Figure 2 shows the overall configuration of the automation device for the chamfering grinding processing of the thin glass glass display for display according to the present invention.

As shown in the figure, the present invention includes a main body 202 for mounting various apparatuses; An auto cell loader 204 installed on an upper side of the main body 202 for automatically loading and unloading a thin glass workpiece 200; A workpiece transfer part 206 installed above the automatic cell loader 204 and separately mounting the thin glass workpiece 200 supplied from the automatic cell loader 204 to a processing standby position; An alignment unit 208 installed at a rear end of the workpiece transfer unit 206 to align and fix the thin glass workpiece 200 transferred by the workpiece transfer unit 206; And a sheet glass workpiece 200 installed at one side of the alignment unit 208 and transferred to a machining position according to an input shape program while automatically combining coordinate values of X and Y axes around a center coordinate system of X and Y axes. It is largely divided into the processing unit 210 to perform the chamfering grinding process.

According to the present invention having the above-described configuration, at least one to six sheets of the thin glass workpiece for display having a thickness of about 0.3 to 0.7 mm are simultaneously introduced, followed by a step of simultaneously polishing the etched surface and the hole etched surface of the glass surface. do.

Next, the detailed structure of this invention is demonstrated.

3 is a perspective view showing the detailed configuration of an automatic cell loader 204, which is a main part of the present invention.

As shown in the figure, the automatic cell loader 204 is provided for loading and unloading the thin glass workpiece 200, and installed at intervals so that the thin glass workpiece 200 is supported in an individually stacked state. And a loading unit 222 having a loading guide 222a for supplying the sheet glass workpiece 200 individually and an unloading guide 222b for discharging the sheet glass workpiece 200 in which chamfering grinding is completed. Wow; First guide rails 224 installed at both lower ends of the loading unit 222 and guiding the loading unit 222 to be moved to the outside; A locking device 226 installed at the center of the first guide rail 224 to stop the slide movement of the guide rail 224; A first cylinder 228 which is installed at the bottom of the loading guide 222a of the loading unit 222 and raises the stacked sheet glass workpiece 200 while lifting and lowering by an external driving force; It is installed on the bottom of the unloading guide 222b of the loading unit 222 so as to cross the first cylinder 228, and receives and unloads the thin glass workpiece 200 which is completed by chamfering grinding while lifting and lowering by an external driving force. A second cylinder 230 for unloading to the guide 222b; A first servo motor 232 alternately providing rising and falling driving force to the first and second cylinders 228 and 230; It is installed on the rear end of the loading guide 222a and the unloading guide 222b of the loading unit 222 so as to correspond to each of them, and the sheet glass workpiece 200 senses the correct position so as to wait at the correct position. A position sensor 234; An air blower 236 installed at the bottom of the position sensor 234 to provide air blowing so that the sheet glass workpiece 200 loaded on the loading and unloading guides 222a and 222b does not stick; And a handle 238 installed at both sides of the loading guide 222 to adjust a width according to the size of the thin glass workpiece 200.

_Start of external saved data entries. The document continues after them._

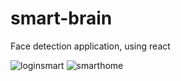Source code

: # smart-brain
Face detection application, using react


![loginsmart](https://user-images.githubusercontent.com/114468848/228124612-2c1388b8-0e9f-421e-9f7a-1cf3d984b776.jpg)
![smarthome](https://user-images.githubusercontent.com/114468848/228124618-124cc7f4-5a4e-46e3-8d60-930e3947dd8a.jpg)
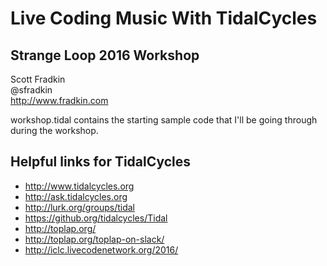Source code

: # Live Coding Music With TidalCycles

## Strange Loop 2016 Workshop

Scott Fradkin<br>
@sfradkin<br>
http://www.fradkin.com

workshop.tidal contains the starting sample code that I'll be going through during the workshop.

## Helpful links for TidalCycles

* http://www.tidalcycles.org
* http://ask.tidalcycles.org
* http://lurk.org/groups/tidal
* https://github.org/tidalcycles/Tidal
* http://toplap.org/
* http://toplap.org/toplap-on-slack/
* http://iclc.livecodenetwork.org/2016/
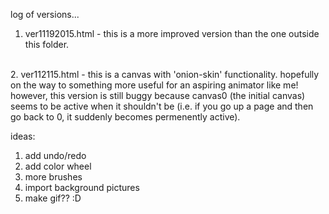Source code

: log of versions...  
1. ver11192015.html - this is a more improved version than the one outside this folder.  
<br>
2. ver112115.html - this is a canvas with 'onion-skin' functionality. hopefully on the way to something more useful for an aspiring animator like me! however, this version is still buggy because canvas0 (the initial canvas) seems to be active when it shouldn't be (i.e. if you go up a page and then go back to 0, it suddenly becomes permenently active).

ideas:  
1. add undo/redo     
2. add color wheel  
3. more brushes  
4. import background pictures  
5. make gif?? :D  

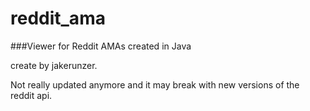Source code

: reddit_ama
==========

###Viewer for Reddit AMAs created in Java


create by jakerunzer.

Not really updated anymore and it may break with new versions of the reddit api.
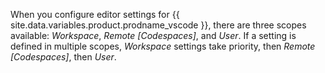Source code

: When you configure editor settings for {{ site.data.variables.product.prodname_vscode }}, there are three scopes available: _Workspace_, _Remote [Codespaces]_, and _User_. If a setting is defined in multiple scopes, _Workspace_ settings take priority, then _Remote [Codespaces]_, then _User_.
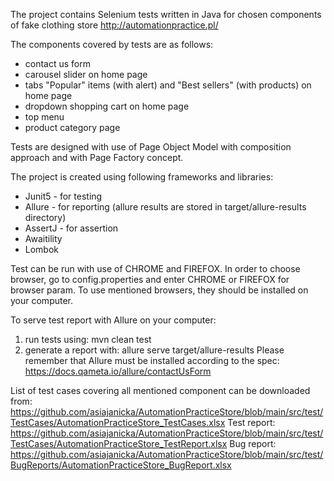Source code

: The project contains Selenium tests written in Java for chosen components of fake clothing store http://automationpractice.pl/

The components covered by tests are as follows:
- contact us form
- carousel slider on home page
- tabs "Popular" items (with alert) and "Best sellers" (with products) on home page
- dropdown shopping cart on home page
- top menu
- product category page

Tests are designed with use of Page Object Model with composition approach and with Page Factory concept.

The project is created using following frameworks and libraries:
- Junit5 - for testing
- Allure - for reporting (allure results are stored in target/allure-results directory)
- AssertJ - for assertion
- Awaitility
- Lombok

Test can be run with use of CHROME and FIREFOX. 
In order to choose browser, go to config.properties and enter CHROME or FIREFOX for browser param.
To use mentioned browsers, they should be installed on your computer.


To serve test report with Allure on your computer:
1) run tests using: mvn clean test 
2) generate a report with: allure serve target/allure-results
Please remember that Allure must be installed according to the spec: https://docs.qameta.io/allure/contactUsForm

List of test cases covering all mentioned component can be downloaded from:
https://github.com/asiajanicka/AutomationPracticeStore/blob/main/src/test/TestCases/AutomationPracticeStore_TestCases.xlsx
Test report:
https://github.com/asiajanicka/AutomationPracticeStore/blob/main/src/test/TestCases/AutomationPracticeStore_TestReport.xlsx
Bug report: 
https://github.com/asiajanicka/AutomationPracticeStore/blob/main/src/test/BugReports/AutomationPracticeStore_BugReport.xlsx
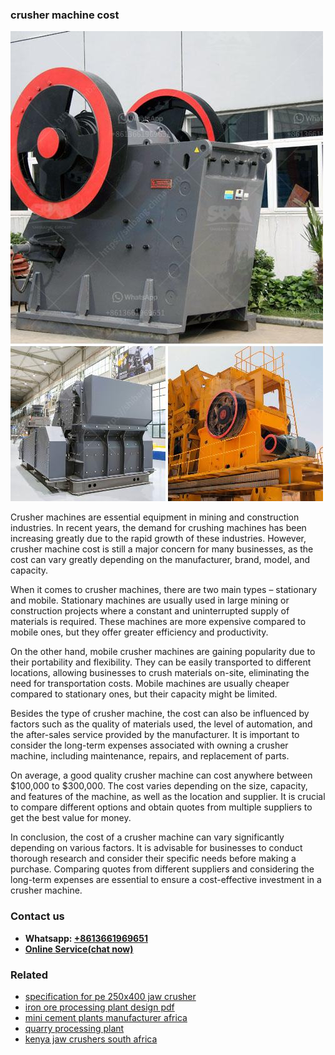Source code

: <h3>crusher machine cost</h3><img src='1708497459.jpg' alt=''><p>Crusher machines are essential equipment in mining and construction industries. In recent years, the demand for crushing machines has been increasing greatly due to the rapid growth of these industries. However, crusher machine cost is still a major concern for many businesses, as the cost can vary greatly depending on the manufacturer, brand, model, and capacity.</p><p>When it comes to crusher machines, there are two main types – stationary and mobile. Stationary machines are usually used in large mining or construction projects where a constant and uninterrupted supply of materials is required. These machines are more expensive compared to mobile ones, but they offer greater efficiency and productivity.</p><p>On the other hand, mobile crusher machines are gaining popularity due to their portability and flexibility. They can be easily transported to different locations, allowing businesses to crush materials on-site, eliminating the need for transportation costs. Mobile machines are usually cheaper compared to stationary ones, but their capacity might be limited.</p><p>Besides the type of crusher machine, the cost can also be influenced by factors such as the quality of materials used, the level of automation, and the after-sales service provided by the manufacturer. It is important to consider the long-term expenses associated with owning a crusher machine, including maintenance, repairs, and replacement of parts.</p><p>On average, a good quality crusher machine can cost anywhere between $100,000 to $300,000. The cost varies depending on the size, capacity, and features of the machine, as well as the location and supplier. It is crucial to compare different options and obtain quotes from multiple suppliers to get the best value for money.</p><p>In conclusion, the cost of a crusher machine can vary significantly depending on various factors. It is advisable for businesses to conduct thorough research and consider their specific needs before making a purchase. Comparing quotes from different suppliers and considering the long-term expenses are essential to ensure a cost-effective investment in a crusher machine.</p><h3>Contact us</h3><ul><li><strong>Whatsapp:&nbsp;<a href="https://wa.me/8613661969651">+8613661969651</a></strong></li><li><a href="https://swt.shibang-china.com/?git&amp;zhl&amp;crusher machine cost"><strong>Online Service(chat now)</strong></a></li></ul><h3>Related</h3><ul><li><a href='specification for pe 250x400 jaw crusher.md'>specification for pe 250x400 jaw crusher</a></li><li><a href='iron ore processing plant design pdf.md'>iron ore processing plant design pdf</a></li><li><a href='mini cement plants manufacturer africa.md'>mini cement plants manufacturer africa</a></li><li><a href='quarry processing plant.md'>quarry processing plant</a></li><li><a href='kenya jaw crushers south africa.md'>kenya jaw crushers south africa</a></li></ul>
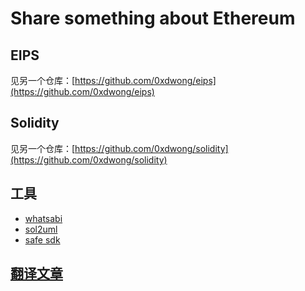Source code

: # Share something about Ethereum 

## EIPS
见另一个仓库：[https://github.com/0xdwong/eips](https://github.com/0xdwong/eips)

## Solidity
见另一个仓库：[https://github.com/0xdwong/solidity](https://github.com/0xdwong/solidity)

## 工具
- [whatsabi](./tools/whatsabi/README.md)
- [sol2uml](./tools/sol2uml/README.md)
- [safe sdk](./tools/safe/README.md)

## [翻译文章](./translation/README.md)
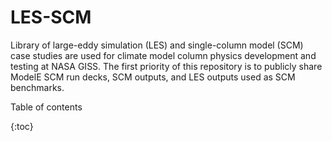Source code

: # LES-SCM
Library of large-eddy simulation (LES) and single-column model (SCM) case studies are used for climate model column physics development and testing at NASA GISS. The first priority of this repository is to publicly share ModelE SCM run decks, SCM outputs, and LES outputs used as SCM benchmarks.

Table of contents

{:toc}
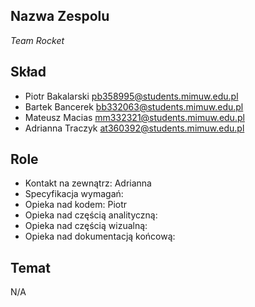 Nazwa Zespolu
---

*Team Rocket*

Skład
---

* Piotr Bakalarski <pb358995@students.mimuw.edu.pl>
* Bartek Bancerek <bb332063@students.mimuw.edu.pl>
* Mateusz Macias <mm332321@students.mimuw.edu.pl>
* Adrianna Traczyk <at360392@students.mimuw.edu.pl>

Role
---

* Kontakt na zewnątrz: Adrianna
* Specyfikacja wymagań: 
* Opieka nad kodem: Piotr
* Opieka nad częścią analityczną: 
* Opieka nad częścią wizualną: 
* Opieka nad dokumentacją końcową: 


Temat
---

N/A
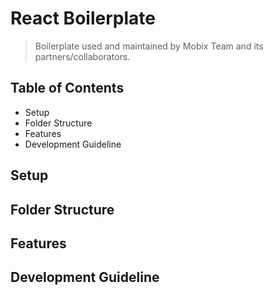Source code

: # React Boilerplate
> Boilerplate used and maintained by Mobix Team and its partners/collaborators.

## Table of Contents

* Setup
* Folder Structure
* Features
* Development Guideline

## Setup

## Folder Structure

## Features

## Development Guideline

Here, the loading and unloading guides (222a, 222b) of the loading unit 222 is composed of an angled grid panel to be fitted with a square corner portion of the thin glass workpiece 200, the first and second cylinders (228, 230) Are alternately arranged to perform operations alternately. In this figure, eight grid panels are installed.

In addition, in the present embodiment, although the structure of dropping the narrowing of the thin glass workpiece 200 by the blowing air of the air blower 236, but not limited to this, the narrowing by using the oscillation characteristics using a vibration motor, etc. It is well known that it can be replaced by a structure that separates the laminated glass workpiece 200.

4 is a perspective view showing the detailed configuration of the workpiece conveyance unit 206, which is the main part of the present invention.

The workpiece transfer part 206 is provided to transfer the thin glass workpiece 200 to the processing position, as shown in the drawing, is installed on the upper portion of the loading unit 222, the loading guide 222a and the unloading guide 222b. Pickers 242 provided with a number of adsorption cylinders 242a corresponding to the vacuum suction of the thin glass workpiece 200; A third cylinder 244 installed at the front end of the picker 242 to lift and drive the picker 242 to the thin glass workpiece 200; Transfer the picker 242 in the forward and backward direction includes a transport unit 246 for transporting the thin glass workpiece 200 to the alignment unit to be described later.

The transfer unit 246 includes a first LM guide 248 that is installed at both ends of the picker 242 and slides and a second servo motor 250 that provides a driving force to the first LM guide 248. .

5 is a perspective view showing the detailed configuration of the alignment unit 208 which is the main part of the present invention, Figure 6 is a perspective view showing the configuration of the alignment guide 256.

As shown in the figure, the alignment unit 208 is aligned so that the thin glass workpiece 200 is placed in place so that the processing unit 210 can process the thin glass workpiece 200 in the form of a programmable drawing. It is intended to do.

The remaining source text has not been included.